# Contents

- Preface
- Introduction
- About Stata
- The Stata user interface
- How to communicate with Stata
- Working process for data analyses
- Open dataset
- Explore the dataset
- Get an overview of the whole dataset
- Explore a categorical variable
- Explore two categorical variables simultaneously ("cross tabulating two variables")
- Explore a continuous variable
- Explore a continuous variable under a subgroup of a categorical variable
- About do file
- Data manegement
- Rename a variable name
- Operators in Stata
- Missing values in Stata
- Genearate a new variable
- Categorize a continous variable as a categorical varialble
- Recode a categorical variable
- Drop variables
- Drop observations
- Variable label
- Value label for a categorical variable
- Get help from Stata
- Tips and tricks
- A list of Stata command

# Preface

This document is dedicated to users who has little experience on Stata. However, I assumed that you have already downloaded and installed Stata into your computer. A general recommendation for using this document is that one should read and try examples sequentially from the beginning of the document.

There are certainly mistakes left in this document. Be careful and if you fnd a mistake, drop me a message feedBack@medical-statistics.dk.

Before you start, please make sure you have a big cup of coffee and perhaps some good music. If so, we are ready to start our journey.

## Introduction

### About Stata

### The Stata user interface

When opening Stata, the Stata interface will be slightly different depending on computer's system (Windows or Mac).
- Figure 1: Stata user interface for Windows (The following page can be downloaded)
- Menu
- Toolbar
- Results window
- Command window
- History window
- Variables window
- Propoties window
- Find where the five windows are
- Move your cursor and click on each button of the menu, and a drop-down menu will appear. Skim through the drop-down menu. Pay particular attention to two buttons: File, Help
- Move and hold your cursor from left to right over each button of the toolbar for a moment, and a description of that button will appear. Read the descriptions.
- In the toolbar, find where Do-file Editor is?
### How to communicate with Stata?

Imagine that you just hire a new secretary called Stata because you have heard that Stata can potentially do many complicated things for you. The only problem is that Stata can understand only its own language - commands in English. In order to convey your message to Stata, you have to learn commands. Fortunately, if you can master roughly 10 commands you can do many things, if you could master roughly 20 commands, you would become very powerful.
As users, we could communicate with Stata via three ways
- Clicking on menu
- Typing commands in Command window
- Typing commands in do-file editor
You may type one command in Command window and execute the command, type another command in Command window and execute the command, and continue until to the end. This is how it works when we type commands in Command window.

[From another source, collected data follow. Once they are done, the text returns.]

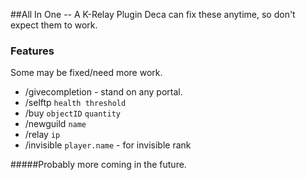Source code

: ##All In One -- A K-Relay Plugin
Deca can fix these anytime, so don't expect them to work.


### Features
Some may be fixed/need more work.

-  /givecompletion - stand on any portal.
- /selftp `health threshold`
- /buy `objectID` `quantity`
- /newguild ``name``
- /relay ``ip``
- /invisible `player.name`  - for invisible rank

#####Probably more coming in the future.
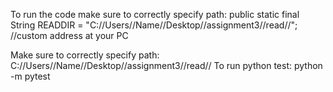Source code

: To run the code make sure to correctly specify path: public static final String READDIR = "C://Users//Name//Desktop//assignment3//read//"; //custom address at your PC

Make sure to correctly specify path: C://Users//Name//Desktop//assignment3//read//
To run python test: python -m pytest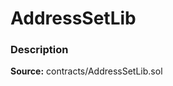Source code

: # AddressSetLib

### Description <a id="description"></a>

**Source:** contracts/AddressSetLib.sol

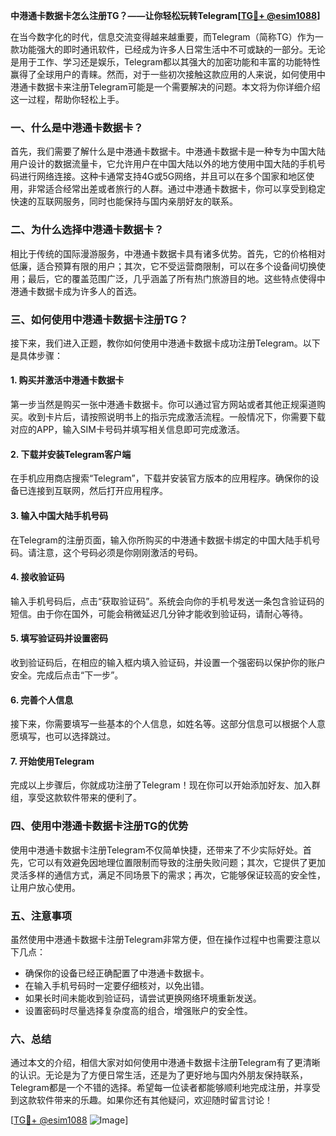 **中港通卡数据卡怎么注册TG？——让你轻松玩转Telegram[[TG💪+ @esim1088](https://t.me/s/esim1088)]**

在当今数字化的时代，信息交流变得越来越重要，而Telegram（简称TG）作为一款功能强大的即时通讯软件，已经成为许多人日常生活中不可或缺的一部分。无论是用于工作、学习还是娱乐，Telegram都以其强大的加密功能和丰富的功能特性赢得了全球用户的青睐。然而，对于一些初次接触这款应用的人来说，如何使用中港通卡数据卡来注册Telegram可能是一个需要解决的问题。本文将为你详细介绍这一过程，帮助你轻松上手。

### 一、什么是中港通卡数据卡？

首先，我们需要了解什么是中港通卡数据卡。中港通卡数据卡是一种专为中国大陆用户设计的数据流量卡，它允许用户在中国大陆以外的地方使用中国大陆的手机号码进行网络连接。这种卡通常支持4G或5G网络，并且可以在多个国家和地区使用，非常适合经常出差或者旅行的人群。通过中港通卡数据卡，你可以享受到稳定快速的互联网服务，同时也能保持与国内亲朋好友的联系。

### 二、为什么选择中港通卡数据卡？

相比于传统的国际漫游服务，中港通卡数据卡具有诸多优势。首先，它的价格相对低廉，适合预算有限的用户；其次，它不受运营商限制，可以在多个设备间切换使用；最后，它的覆盖范围广泛，几乎涵盖了所有热门旅游目的地。这些特点使得中港通卡数据卡成为许多人的首选。

### 三、如何使用中港通卡数据卡注册TG？

接下来，我们进入正题，教你如何使用中港通卡数据卡成功注册Telegram。以下是具体步骤：

#### 1. 购买并激活中港通卡数据卡

第一步当然是购买一张中港通卡数据卡。你可以通过官方网站或者其他正规渠道购买。收到卡片后，请按照说明书上的指示完成激活流程。一般情况下，你需要下载对应的APP，输入SIM卡号码并填写相关信息即可完成激活。

#### 2. 下载并安装Telegram客户端

在手机应用商店搜索“Telegram”，下载并安装官方版本的应用程序。确保你的设备已连接到互联网，然后打开应用程序。

#### 3. 输入中国大陆手机号码

在Telegram的注册页面，输入你所购买的中港通卡数据卡绑定的中国大陆手机号码。请注意，这个号码必须是你刚刚激活的号码。

#### 4. 接收验证码

输入手机号码后，点击“获取验证码”。系统会向你的手机号发送一条包含验证码的短信。由于你在国外，可能会稍微延迟几分钟才能收到验证码，请耐心等待。

#### 5. 填写验证码并设置密码

收到验证码后，在相应的输入框内填入验证码，并设置一个强密码以保护你的账户安全。完成后点击“下一步”。

#### 6. 完善个人信息

接下来，你需要填写一些基本的个人信息，如姓名等。这部分信息可以根据个人意愿填写，也可以选择跳过。

#### 7. 开始使用Telegram

完成以上步骤后，你就成功注册了Telegram！现在你可以开始添加好友、加入群组，享受这款软件带来的便利了。

### 四、使用中港通卡数据卡注册TG的优势

使用中港通卡数据卡注册Telegram不仅简单快捷，还带来了不少实际好处。首先，它可以有效避免因地理位置限制而导致的注册失败问题；其次，它提供了更加灵活多样的通信方式，满足不同场景下的需求；再次，它能够保证较高的安全性，让用户放心使用。

### 五、注意事项

虽然使用中港通卡数据卡注册Telegram非常方便，但在操作过程中也需要注意以下几点：

- 确保你的设备已经正确配置了中港通卡数据卡。
- 在输入手机号码时一定要仔细核对，以免出错。
- 如果长时间未能收到验证码，请尝试更换网络环境重新发送。
- 设置密码时尽量选择复杂度高的组合，增强账户的安全性。

### 六、总结

通过本文的介绍，相信大家对如何使用中港通卡数据卡注册Telegram有了更清晰的认识。无论是为了方便日常生活，还是为了更好地与国内外朋友保持联系，Telegram都是一个不错的选择。希望每一位读者都能够顺利地完成注册，并享受到这款软件带来的乐趣。如果你还有其他疑问，欢迎随时留言讨论！

[[TG💪+ @esim1088](https://t.me/s/esim1088) ![Image](https://i.postimg.cc/4NQfJmqS/Snipaste-2025-05-13-00-14-12.png)]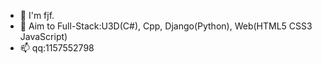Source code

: - 👋 I'm fjf.
- 👀 Aim to Full-Stack:U3D(C#), Cpp, Django(Python), Web(HTML5 CSS3 JavaScript)
- 📫 qq:1157552798

<!---
Figureeeeee/Figureeeeee is a ✨ special ✨ repository because its `README.md` (this file) appears on your GitHub profile.
You can click the Preview link to take a look at your changes.
--->
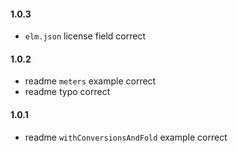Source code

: #### 1.0.3
  - `elm.json` license field correct

#### 1.0.2
  - readme `meters` example correct
  - readme typo correct

#### 1.0.1
  - readme `withConversionsAndFold` example correct

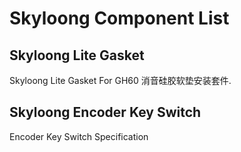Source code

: # Skyloong Component List

## Skyloong Lite Gasket 
Skyloong Lite Gasket For GH60 消音硅胶软垫安装套件.

## Skyloong Encoder Key Switch
Encoder Key Switch Specification
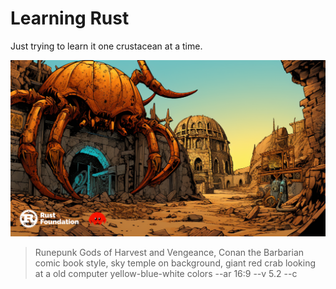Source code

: # Learning Rust

Just trying to learn it one crustacean at a time.

<p align="center">
  <img src="assets/learning-rust.png"/>
</p>

> Runepunk Gods of Harvest and Vengeance, Conan the Barbarian comic book style, sky temple on background, giant red crab looking at a old computer yellow-blue-white colors --ar 16:9 --v 5.2 --c 
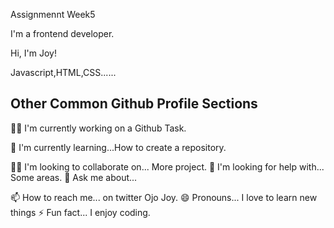 Assignmennt Week5

I'm a frontend developer.



Hi, I'm Joy!





Javascript,HTML,CSS......

## Other Common Github Profile Sections
👩‍💻 I'm currently working on a Github Task.

🧠 I'm currently learning...How to create a repository.

👯‍♀️ I'm looking to collaborate on...
More project.
🤔 I'm looking for help with...
Some areas.
💬 Ask me about...

📫 How to reach me...
on twitter Ojo Joy.
😄 Pronouns...
I love to learn new things
⚡️ Fun fact...
I enjoy coding.

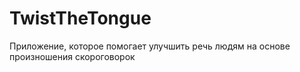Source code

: # TwistTheTongue

Приложение, которое помогает улучшить речь людям на основе произношения скороговорок

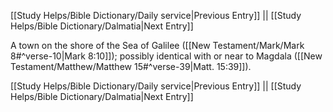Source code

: [[Study Helps/Bible Dictionary/Daily service|Previous Entry]]  ||  [[Study Helps/Bible Dictionary/Dalmatia|Next Entry]]

 A town on the shore of the Sea of Galilee ([[New Testament/Mark/Mark 8#^verse-10|Mark 8:10]]); possibly identical with or near to Magdala ([[New Testament/Matthew/Matthew 15#^verse-39|Matt. 15:39]]).

[[Study Helps/Bible Dictionary/Daily service|Previous Entry]]  ||  [[Study Helps/Bible Dictionary/Dalmatia|Next Entry]]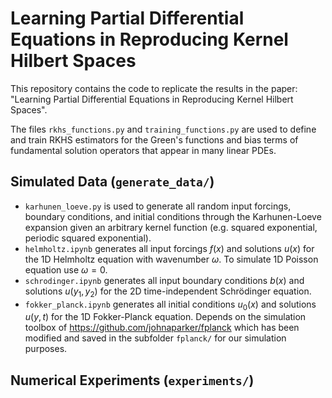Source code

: # Learning Partial Differential Equations in Reproducing Kernel Hilbert Spaces
This repository contains the code to replicate the results in the paper: "Learning Partial Differential Equations in Reproducing Kernel Hilbert Spaces".

The files `rkhs_functions.py` and `training_functions.py` are used to define and train RKHS estimators for the Green's functions and bias terms of fundamental solution operators that appear in many linear PDEs.

## Simulated Data (`generate_data/`)
* `karhunen_loeve.py` is used to generate all random input forcings, boundary conditions, and initial conditions through the Karhunen-Loeve expansion given an arbitrary kernel function (e.g. squared exponential, periodic squared exponential).
* `helmholtz.ipynb` generates all input forcings $f(x)$ and solutions $u(x)$ for the 1D Helmholtz equation with wavenumber $\omega$. To simulate 1D Poisson equation use $\omega = 0$.
* `schrodinger.ipynb` generates all input boundary conditions $b(x)$ and solutions $u(y_1, y_2)$ for the 2D time-independent Schrödinger equation.
* `fokker_planck.ipynb` generates all initial conditions $u_0(x)$ and solutions $u(y, t)$ for the 1D Fokker-Planck equation. Depends on the simulation toolbox of https://github.com/johnaparker/fplanck which has been modified and saved in the subfolder `fplanck/` for our simulation purposes.

## Numerical Experiments (`experiments/`)
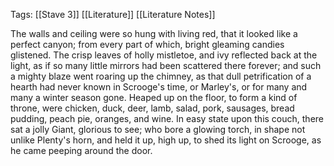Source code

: Tags: [[Stave 3]] [[Literature]] [[Literature Notes]]

The walls and ceiling were so hung with living red, that it looked like a perfect canyon; from every part of which, bright gleaming candies glistened. The crisp leaves of holly mistletoe, and ivy reflected back at the light, as if so many little mirrors had been scattered there forever; and such a mighty blaze went roaring up the chimney, as that dull petrification of a hearth had never known in Scrooge's time, or Marley's, or for many and many a winter season gone. Heaped up on the floor, to form a kind of throne, were chicken, duck, deer, lamb, salad, pork, sausages, bread pudding, peach pie, oranges, and wine. In easy state upon this couch, there sat a jolly Giant, glorious to see; who bore a glowing torch, in shape not unlike Plenty's horn, and held it up, high up, to shed its light on Scrooge, as he came peeping around the door. 


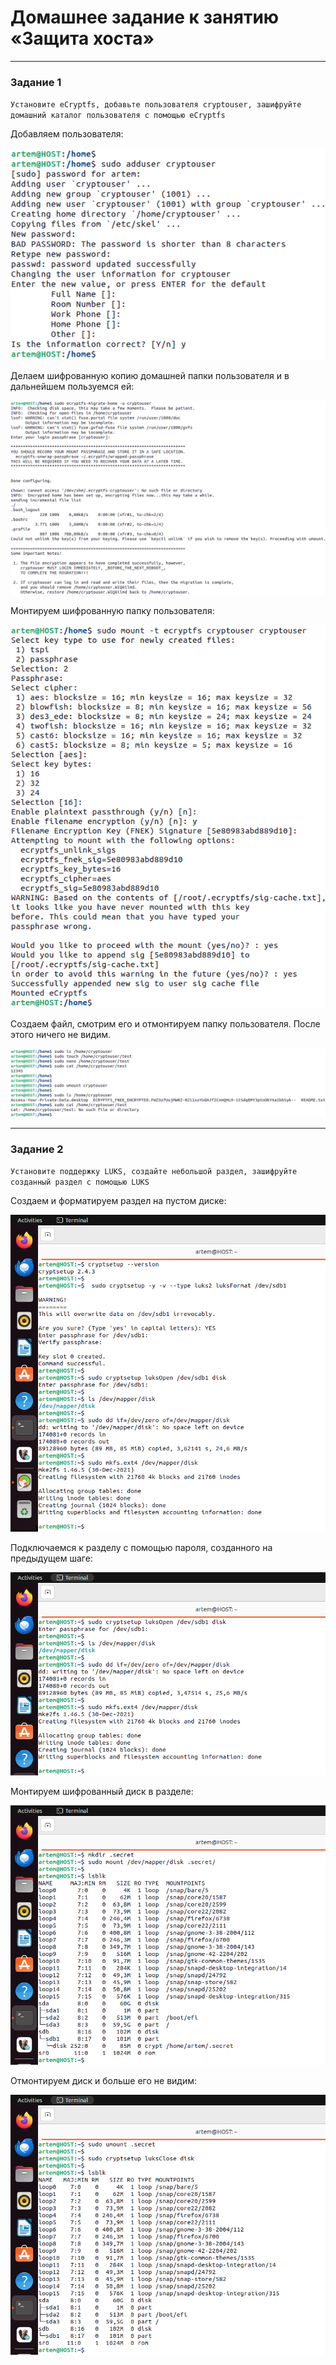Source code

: # Домашнее задание к занятию «Защита хоста»
---
### Задание 1
`Установите eCryptfs, добавьте пользователя cryptouser, зашифруйте домашний каталог пользователя с помощью eCryptfs`

Добавляем пользователя:

![image1](https://github.com/maninblack802/repo-402/blob/main/img1.png)

Делаем шифрованную копию домашней папки пользователя и в дальнейшем пользуемся ей:

![image2](https://github.com/maninblack802/repo-402/blob/main/img2.png)

Монтируем шифрованную папку пользователя:

![image3](https://github.com/maninblack802/repo-402/blob/main/img3.png)

Создаем файл, смотрим его и отмонтируем папку пользователя. После этого ничего не видим.

![image4](https://github.com/maninblack802/repo-402/blob/main/img4.png)

---

### Задание 2
`Установите поддержку LUKS, создайте небольшой раздел, зашифруйте созданный раздел с помощью LUKS`

Создаем и форматируем раздел на пустом диске:

![image5](https://github.com/maninblack802/repo-402/blob/main/img5.png)

Подключаемся к разделу с помощью пароля, созданного на предыдущем шаге:

![image6](https://github.com/maninblack802/repo-402/blob/main/img6.png)

Монтируем шифрованный диск в разделе:

![image7](https://github.com/maninblack802/repo-402/blob/main/img7.png)

Отмонтируем диск и больше его не видим:

![image8](https://github.com/maninblack802/repo-402/blob/main/img8.png)
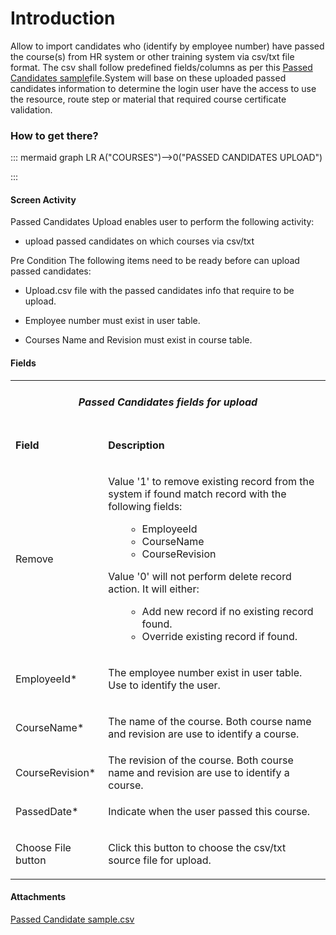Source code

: # Introduction

Allow to import candidates who (identify by employee number) have passed the course(s) from HR system or other training system via csv/txt file format. The csv shall follow predefined fields/columns as per this 
[Passed Candidates sample](iFactory-JGP-MES/iFactory-JGP-MES-Home/iFactory-JGP-MS/CONTENT/Courses/Passed-Candidates-Upload.md)file.System will base on these uploaded passed candidates information to determine the login user have the access to use the resource, route step or material that required course certificate validation.



### How to get there?



::: mermaid
graph LR
A("COURSES")-->0("PASSED CANDIDATES UPLOAD")

:::


#### Screen Activity


Passed Candidates Upload enables user to perform the following activity:

- upload passed candidates on which courses via csv/txt

Pre Condition
The following items need to be ready before can upload passed candidates:

- Upload.csv file with the passed candidates info that require to be upload.

- Employee number must exist in user table.

- Courses Name and Revision must exist in course table.



#### Fields



<table class="confluenceTable"><tbody><tr><td colspan="2" style="text-align: center;" class="confluenceTd"><h5 id="PassedCandidatesUpload-PassedCandidatesfieldsforupload"><strong>Passed Candidates fields for upload</strong></h5></td></tr><tr><td class="highlight confluenceTd"><p><strong>Field</strong></p></td><td class="highlight confluenceTd"><p><strong>Description</strong></p></td></tr><tr><td class="confluenceTd"><p>Remove</p></td><td class="confluenceTd"><p>Value '1' to remove existing record from the system if found match record with the following fields:</p><ul><li style="list-style-type: none;"><ul><li>EmployeeId</li><li>CourseName</li><li>CourseRevision</li></ul></li></ul><p>Value '0' will not perform delete record action. It will either:</p><ul><li style="list-style-type: none;"><ul><li>Add new record if no existing record found.</li><li>Override existing record if found.</li></ul></li></ul></td></tr><tr><td class="confluenceTd"><p>EmployeeId*</p></td><td class="confluenceTd"><p>The employee number exist in user table. Use to identify the user.</p></td></tr><tr><td class="confluenceTd"><p>CourseName*</p></td><td class="confluenceTd"><p>The name of the course. Both course name and revision are use to identify a course.</p></td></tr><tr><td colspan="1" class="confluenceTd">CourseRevision*</td><td colspan="1" class="confluenceTd">The revision of the course. <span>Both course name and revision are use to identify a course.</span></td></tr><tr><td colspan="1" class="confluenceTd">PassedDate*</td><td colspan="1" class="confluenceTd"><p>Indicate when the user passed this course.</p></td></tr><tr><td colspan="1" class="confluenceTd">Choose File button</td><td colspan="1" class="confluenceTd"><p><span>Click this button to choose the csv/txt source file for upload.</span></p></td></tr></tbody></table>



#### Attachments

[Passed Candidate sample.csv](/.attachments/29918053.csv)
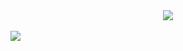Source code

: <div align="center">
 <img src="https://user-images.githubusercontent.com/61476935/134824616-32bdbe6b-7e03-4fd5-a796-1a4b01d8deee.png"> 
</div> 
<br>
<img src="https://img.shields.io/static/v1?label=jest&message=Testing&color=brown&style=for-the-badge&logo=JEST"/>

You may leave a note to Stata. The note can be very short or can be very long but the main point is that the secretary do things according to exactly what you have written. The note contains a list of commands and let Stata execute all of the commands that you have written in the note. This note in Stata is called do-file containing a collection of commands that you ask Stata to do things for you.

Furthermore, commands in do-file can be saved and can be re-used later. The do-file also can serve as a document recording everything you have done. However, commands excuted via Command window will be disappeared as soon as you shut down Stata.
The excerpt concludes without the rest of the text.